In his first film director Hitoshi Matsumoto reveals a remarkable humoristic talent. That should probably not shock those who are familiar with Japanese TV comedy. Matsumoto and his childhood friend Masatoshi Hamada formed the comedy duo “Downtown” in the 1980s. Big Man Japan (Dai-Nipponjin) is one of the most refreshing films I’ve seen in a long time. Partly documentary, partly mockumentary, partly science fiction and partly monster movie. Matsumoto’s work is both absurd and incredibly diverse.

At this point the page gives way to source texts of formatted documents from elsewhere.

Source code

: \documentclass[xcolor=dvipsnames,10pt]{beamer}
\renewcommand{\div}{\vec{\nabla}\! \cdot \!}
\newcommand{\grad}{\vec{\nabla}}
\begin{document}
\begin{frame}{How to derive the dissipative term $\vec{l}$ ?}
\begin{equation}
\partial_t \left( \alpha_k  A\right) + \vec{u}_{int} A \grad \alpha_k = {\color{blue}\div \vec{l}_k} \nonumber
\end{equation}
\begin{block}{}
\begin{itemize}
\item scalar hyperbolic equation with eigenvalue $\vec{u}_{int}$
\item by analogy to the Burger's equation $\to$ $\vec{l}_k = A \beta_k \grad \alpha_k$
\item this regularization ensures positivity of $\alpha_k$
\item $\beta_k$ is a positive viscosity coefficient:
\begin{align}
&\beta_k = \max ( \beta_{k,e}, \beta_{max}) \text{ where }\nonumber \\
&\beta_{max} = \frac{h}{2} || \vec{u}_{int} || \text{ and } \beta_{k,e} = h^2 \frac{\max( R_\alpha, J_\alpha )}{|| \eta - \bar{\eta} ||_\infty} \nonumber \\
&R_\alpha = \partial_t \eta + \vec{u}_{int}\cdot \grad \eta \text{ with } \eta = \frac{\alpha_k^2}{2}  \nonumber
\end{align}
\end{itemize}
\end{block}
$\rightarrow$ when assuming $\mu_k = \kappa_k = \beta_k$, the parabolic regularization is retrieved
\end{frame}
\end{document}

The story is unfolding slowly during the first 30 minutes. We meet Masaru Daisatou — played by Matsumoto himself — in a film which seems to be a documentary on his everyday life. He has broken up with his wife and likes to eat power noodles. Questions are asked directly from the man filming with a hand-held camera; Daisatou mumbles when he answers, sharing thoughts about folded umbrellas: “I like how they get big when you need them.” After half an hour this sentence gets an additional meaning. Daisatou receives a mystic phone call, and there soon follows a fascinating twist of genre; suddenly we’re thrown into the midst of a monster attack. A big creature called Squeezy Baddie attacks the skyscrapers of Tokyo, Daisatou himself has been powered up to become 30 meters tall: He is Dai-Nipponjin, a superhero fighting the computer generated Baddie. It’s quite hilarious. The monster, the first out of many, eventually loses the fight against the big man in purple underpants. Dai (meaning “big”) has yet again saved Japan from harm. But the citizens really don’t care; ratings are low.

It’s pretty unclear whether this is happening in real life or not. Soon we get to know that Dai really is the star in a popular TV show. But the threads are not pulled together.

Matsumoto also wrote the film’s screenplay, together with Mitsuyoshi Takasu. Matsumoto manages to keep up the interest for almost the whole film — it is perhaps a bit too long, almost two hours. But what is he trying to tell us? Is he only joking? Is it media criticism? Frankly, I don’t really know, but the film leaves the doors open for different interpretations.

Dai’s grandfather, mainly referred to as “The Fourth”, is still important to him. The Fourth was Dai’s predecessor as the Big Man, but is now in a home for elders. Still: Before the two hours have passed, granny has also been powered up to fight baddies — with not much luck.

Both funny and interesting is the fact that everything seems so usual to the main character himself and the people around him. Matsumoto plays it like Bill Murray’s younger brother from Tokyo. Dai possibly becomes indifferent to his own life doing all the power-ups: one could say, lost in translation.

At some point during the film, the “documentarist” says to Daisatou: “I don’t understand you!” I’ll guess that many viewers would say the same thing after watching this strange mixture — even I am not quite sure I got it. But the kind of neo-gothic irony also makes sense. The commentaries on different aspects of modern society come tighter than the pack of baddies. One example: Dai Nipponjin’s big body is being used for commercials. Therefore, his agent is glad when Dai at some point is running away from his strongest enemy: Everybody could see the sponsor’s logo on his back!

The film is packed with jokes, and most of them are funny. The potentially emotional parts also get messed with; nothing is sacred for Matsumoto. When Daisatou sees his daughter on her birthday, she’s pixelized — a claim from the mother. The ending is just as absurd as the rest of the film, but seems to cast new light on what has been going on at the TV show. Do not be too sure, though: Matsumoto’s main idea is to amuse and surprise. I think he succeeds. Overall, Big Man Japan is an original, humoristic and interesting work. It could be big not only in Japan.